Dress Shoes: The other night, I asked my friend Andy at what point does a guy know when he needs to take his dress shoes in to be repaired.  He told me that every time he’s taken his shoes in, the shoe repair person told him that it would cost more to repair them than if he bought a new pair.  I laughed but gave him credit for trying.  In my more wasteful youth, I used to burn through dress shoes without care.  The dress shoes I wore to work were the same dress shoes I would grind out on a dance floor on the weekends and they were lucky if they got a half-arsed shine from one of those cheap shoe-store sponges.  Oh yeah, there once was a pair of loafers I ruined while mowing the lawn as well … don’t ask.
Clean your dress shoes at least once a week.  Invest in a brush, polish and polish cloth.  I just extended the life of my beloved Kenneth Cole oxfords that way and am happy that I did.  For tougher jobs or shoes closer to the end, don’t be afraid to experiment.  After I saved my oxfords, I used an automotive-grade leather cleaner/conditioner on my weekend loafers.  They’ve still pretty rough, but a lot better off than they were a week ago.
Laundry: On contrary to popular belief, you can mix your laundry if you know what you’re doing.  Chances are, you have clothes that don’t bleed.  I warm-wash color clothes (yes, even reds) with white clothes all the time.  It saves me time and is more efficient when I have select things I need to wash in a short period of time.  Proceed at your own risk on this one.  There are no reimbursements for pink shirts here.

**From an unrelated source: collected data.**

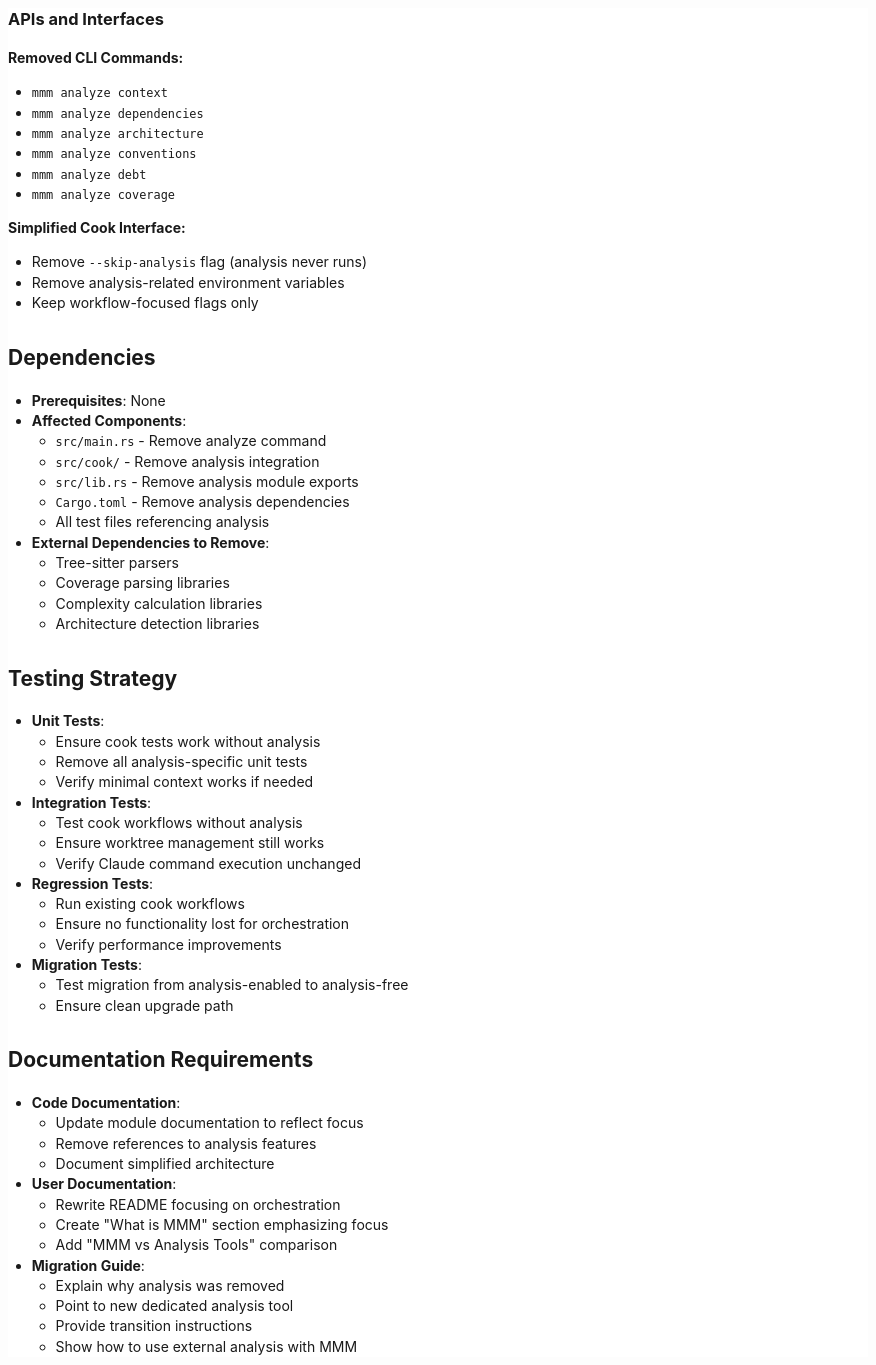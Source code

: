 ### APIs and Interfaces

**Removed CLI Commands:**
- `mmm analyze context`
- `mmm analyze dependencies`
- `mmm analyze architecture`
- `mmm analyze conventions`
- `mmm analyze debt`
- `mmm analyze coverage`

**Simplified Cook Interface:**
- Remove `--skip-analysis` flag (analysis never runs)
- Remove analysis-related environment variables
- Keep workflow-focused flags only

## Dependencies

- **Prerequisites**: None
- **Affected Components**: 
  - `src/main.rs` - Remove analyze command
  - `src/cook/` - Remove analysis integration
  - `src/lib.rs` - Remove analysis module exports
  - `Cargo.toml` - Remove analysis dependencies
  - All test files referencing analysis
- **External Dependencies to Remove**:
  - Tree-sitter parsers
  - Coverage parsing libraries
  - Complexity calculation libraries
  - Architecture detection libraries

## Testing Strategy

- **Unit Tests**: 
  - Ensure cook tests work without analysis
  - Remove all analysis-specific unit tests
  - Verify minimal context works if needed
- **Integration Tests**: 
  - Test cook workflows without analysis
  - Ensure worktree management still works
  - Verify Claude command execution unchanged
- **Regression Tests**: 
  - Run existing cook workflows
  - Ensure no functionality lost for orchestration
  - Verify performance improvements
- **Migration Tests**:
  - Test migration from analysis-enabled to analysis-free
  - Ensure clean upgrade path

## Documentation Requirements

- **Code Documentation**: 
  - Update module documentation to reflect focus
  - Remove references to analysis features
  - Document simplified architecture
- **User Documentation**: 
  - Rewrite README focusing on orchestration
  - Create "What is MMM" section emphasizing focus
  - Add "MMM vs Analysis Tools" comparison
- **Migration Guide**:
  - Explain why analysis was removed
  - Point to new dedicated analysis tool
  - Provide transition instructions
  - Show how to use external analysis with MMM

Reach Out: Ask someone out on a date.  Why not?  If they say “no,” at least you know you gave it a shot and didn’t leave anything on the table.  If they say “yes,” you have an opportunity to see where things do or don’t go.  Either way, you end up with something; whether it’s a story, a lesson, an experience or, in the best case, a companion.
Standard Issue: All men should know how to tie a full windsor, change a flat tire, jump-start a car, make a fire without a lighter/matches (not fun), cook … SOMETHING, drive stick, tread water and know the difference between they’re/their/there/weather/whether/your/you’re/it’s/its. 
What did YOU learn this past week?  What is it that gets you through the day-to-day grind?

Remember, gentlemen.  Everything worth doing in life is worth doing well.  Best wishes to you in that regard.